= Beginning of Section =

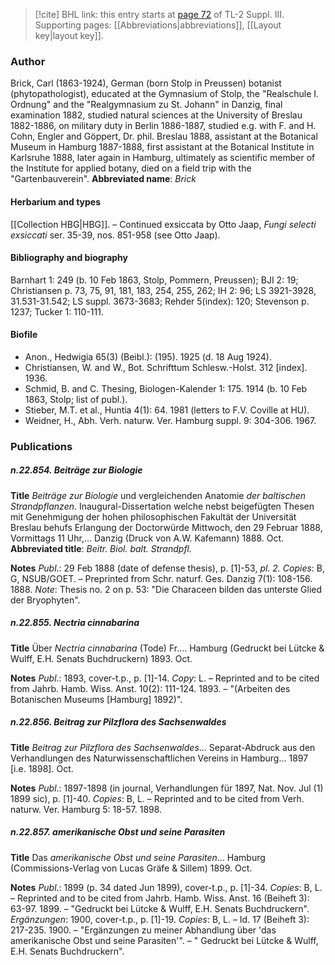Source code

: > [!cite] BHL link: this entry starts at [page 72](https://www.biodiversitylibrary.org/page/33266379) of TL-2 Suppl. III.
> Supporting pages: [[Abbreviations|abbreviations]], [[Layout key|layout key]].

### Author

Brick, Carl (1863-1924), German (born Stolp in Preussen) botanist (phytopathologist), educated at the Gymnasium of Stolp, the "Realschule I. Ordnung" and the "Realgymnasium zu St. Johann" in Danzig, final examination 1882, studied natural sciences at the University of Breslau 1882-1886, on military duty in Berlin 1886-1887, studied e.g. with F. and H. Cohn, Engler and Göppert, Dr. phil. Breslau 1888, assistant at the Botanical Museum in Hamburg 1887-1888, first assistant at the Botanical Institute in Karlsruhe 1888, later again in Hamburg, ultimately as scientific member of the Institute for applied botany, died on a field trip with the "Gartenbauverein". 
**Abbreviated name**: *Brick*

#### Herbarium and types

[[Collection HBG|HBG]]. – Continued exsiccata by Otto Jaap, *Fungi selecti exsiccati* ser. 35-39, nos. 851-958 (see Otto Jaap).

#### Bibliography and biography

Barnhart 1: 249 (b. 10 Feb 1863, Stolp, Pommern, Preussen); BJI 2: 19; Christiansen p. 73, 75, 91, 181, 183, 254, 255, 262; IH 2: 96; LS 3921-3928, 31.531-31.542; LS suppl. 3673-3683; Rehder 5(index): 120; Stevenson p. 1237; Tucker 1: 110-111.

#### Biofile

- Anon., Hedwigia 65(3) (Beibl.): (195). 1925 (d. 18 Aug 1924).
- Christiansen, W. and W., Bot. Schrifttum Schlesw.-Holst. 312 \[index\]. 1936.
- Schmid, B. and C. Thesing, Biologen-Kalender 1: 175. 1914 (b. 10 Feb 1863, Stolp; list of publ.).
- Stieber, M.T. et al., Huntia 4(1): 64. 1981 (letters to F.V. Coville at HU).
- Weidner, H., Abh. Verh. naturw. Ver. Hamburg suppl. 9: 304-306. 1967.

### Publications

##### n.22.854. Beiträge zur Biologie

**Title**
*Beiträge zur Biologie* und vergleichenden Anatomie *der baltischen Strandpflanzen*. Inaugural-Dissertation welche nebst beigefügten Thesen mit Genehmigung der hohen philosophischen Fakultät der Universität Breslau behufs Erlangung der Doctorwürde Mittwoch, den 29 Februar 1888, Vormittags 11 Uhr,... Danzig (Druck von A.W. Kafemann) 1888. Oct.
**Abbreviated title**: *Beitr. Biol. balt. Strandpfl.*

**Notes**
*Publ*.: 29 Feb 1888 (date of defense thesis), p. \[1\]-53, *pl. 2.* *Copies*: B, G, NSUB/GOET. – Preprinted from Schr. naturf. Ges. Danzig 7(1): 108-156. 1888.
*Note*: Thesis no. 2 on p. 53: "Die Characeen bilden das unterste Glied der Bryophyten".

##### n.22.855. Nectria cinnabarina

**Title**
Über *Nectria cinnabarina* (Tode) Fr.... Hamburg (Gedruckt bei Lütcke & Wulff, E.H. Senats Buchdruckern) 1893. Oct.

**Notes**
*Publ*.: 1893, cover-t.p., p. \[1\]-14. *Copy*: L. – Reprinted and to be cited from Jahrb. Hamb. Wiss. Anst. 10(2): 111-124. 1893. – "(Arbeiten des Botanischen Museums \[Hamburg\] 1892)".

##### n.22.856. Beitrag zur Pilzflora des Sachsenwaldes

**Title**
*Beitrag zur Pilzflora des Sachsenwaldes*... Separat-Abdruck aus den Verhandlungen des Naturwissenschaftlichen Vereins in Hamburg... 1897 \[i.e. 1898\]. Oct.

**Notes**
*Publ*.: 1897-1898 (in journal, Verhandlungen für 1897, Nat. Nov. Jul (1) 1899 sic), p. \[1\]-40.
*Copies*: B, L. – Reprinted and to be cited from Verh. naturw. Ver. Hamburg 5: 18-57. 1898.

##### n.22.857. amerikanische Obst und seine Parasiten

**Title**
Das *amerikanische Obst und seine Parasiten*... Hamburg (Commissions-Verlag von Lucas Gräfe & Sillem) 1899. Oct.

**Notes**
*Publ*.: 1899 (p. 34 dated Jun 1899), cover-t.p., p. \[1\]-34. *Copies*: B, L. – Reprinted and to be cited from Jahrb. Hamb. Wiss. Anst. 16 (Beiheft 3): 63-97. 1899. – "Gedruckt bei Lütcke & Wulff, E.H. Senats Buchdruckern".
*Ergänzungen*: 1900, cover-t.p., p. \[1\]-19. *Copies*: B, L. – Id. 17 (Beiheft 3): 217-235. 1900.  – "Ergänzungen zu meiner Abhandlung über 'das amerikanische Obst und seine Parasiten'".  – " Gedruckt bei Lütcke & Wulff, E.H. Senats Buchdruckern".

= End of Section =

Task instructions:
From the material above, set down each entry exactly, but exclude the pictures.

Output of the exercise:
Source code

: > [!cite] BHL link: this entry starts at [page 72](https://www.biodiversitylibrary.org/page/33266379) of TL-2 Suppl. III.
> Supporting pages: [[Abbreviations|abbreviations]], [[Layout key|layout key]].

### Author

Brick, Carl (1863-1924), German (born Stolp in Preussen) botanist (phytopathologist), educated at the Gymnasium of Stolp, the "Realschule I. Ordnung" and the "Realgymnasium zu St. Johann" in Danzig, final examination 1882, studied natural sciences at the University of Breslau 1882-1886, on military duty in Berlin 1886-1887, studied e.g. with F. and H. Cohn, Engler and Göppert, Dr. phil. Breslau 1888, assistant at the Botanical Museum in Hamburg 1887-1888, first assistant at the Botanical Institute in Karlsruhe 1888, later again in Hamburg, ultimately as scientific member of the Institute for applied botany, died on a field trip with the "Gartenbauverein". 
**Abbreviated name**: *Brick*

#### Herbarium and types

[[Collection HBG|HBG]]. – Continued exsiccata by Otto Jaap, *Fungi selecti exsiccati* ser. 35-39, nos. 851-958 (see Otto Jaap).

#### Bibliography and biography

Barnhart 1: 249 (b. 10 Feb 1863, Stolp, Pommern, Preussen); BJI 2: 19; Christiansen p. 73, 75, 91, 181, 183, 254, 255, 262; IH 2: 96; LS 3921-3928, 31.531-31.542; LS suppl. 3673-3683; Rehder 5(index): 120; Stevenson p. 1237; Tucker 1: 110-111.

#### Biofile

- Anon., Hedwigia 65(3) (Beibl.): (195). 1925 (d. 18 Aug 1924).
- Christiansen, W. and W., Bot. Schrifttum Schlesw.-Holst. 312 \[index\]. 1936.
- Schmid, B. and C. Thesing, Biologen-Kalender 1: 175. 1914 (b. 10 Feb 1863, Stolp; list of publ.).
- Stieber, M.T. et al., Huntia 4(1): 64. 1981 (letters to F.V. Coville at HU).
- Weidner, H., Abh. Verh. naturw. Ver. Hamburg suppl. 9: 304-306. 1967.

### Publications

##### n.22.854. Beiträge zur Biologie

**Title**
*Beiträge zur Biologie* und vergleichenden Anatomie *der baltischen Strandpflanzen*. Inaugural-Dissertation welche nebst beigefügten Thesen mit Genehmigung der hohen philosophischen Fakultät der Universität Breslau behufs Erlangung der Doctorwürde Mittwoch, den 29 Februar 1888, Vormittags 11 Uhr,... Danzig (Druck von A.W. Kafemann) 1888. Oct.
**Abbreviated title**: *Beitr. Biol. balt. Strandpfl.*

**Notes**
*Publ*.: 29 Feb 1888 (date of defense thesis), p. \[1\]-53, *pl. 2.* *Copies*: B, G, NSUB/GOET. – Preprinted from Schr. naturf. Ges. Danzig 7(1): 108-156. 1888.
*Note*: Thesis no. 2 on p. 53: "Die Characeen bilden das unterste Glied der Bryophyten".

##### n.22.855. Nectria cinnabarina

**Title**
Über *Nectria cinnabarina* (Tode) Fr.... Hamburg (Gedruckt bei Lütcke & Wulff, E.H. Senats Buchdruckern) 1893. Oct.

**Notes**
*Publ*.: 1893, cover-t.p., p. \[1\]-14. *Copy*: L. – Reprinted and to be cited from Jahrb. Hamb. Wiss. Anst. 10(2): 111-124. 1893. – "(Arbeiten des Botanischen Museums \[Hamburg\] 1892)".

##### n.22.856. Beitrag zur Pilzflora des Sachsenwaldes

**Title**
*Beitrag zur Pilzflora des Sachsenwaldes*... Separat-Abdruck aus den Verhandlungen des Naturwissenschaftlichen Vereins in Hamburg... 1897 \[i.e. 1898\]. Oct.

**Notes**
*Publ*.: 1897-1898 (in journal, Verhandlungen für 1897, Nat. Nov. Jul (1) 1899 sic), p. \[1\]-40.
*Copies*: B, L. – Reprinted and to be cited from Verh. naturw. Ver. Hamburg 5: 18-57. 1898.

##### n.22.857. amerikanische Obst und seine Parasiten

**Title**
Das *amerikanische Obst und seine Parasiten*... Hamburg (Commissions-Verlag von Lucas Gräfe & Sillem) 1899. Oct.

**Notes**
*Publ*.: 1899 (p. 34 dated Jun 1899), cover-t.p., p. \[1\]-34. *Copies*: B, L. – Reprinted and to be cited from Jahrb. Hamb. Wiss. Anst. 16 (Beiheft 3): 63-97. 1899. – "Gedruckt bei Lütcke & Wulff, E.H. Senats Buchdruckern".
*Ergänzungen*: 1900, cover-t.p., p. \[1\]-19. *Copies*: B, L. – Id. 17 (Beiheft 3): 217-235. 1900.  – "Ergänzungen zu meiner Abhandlung über 'das amerikanische Obst und seine Parasiten'".  – " Gedruckt bei Lütcke & Wulff, E.H. Senats Buchdruckern".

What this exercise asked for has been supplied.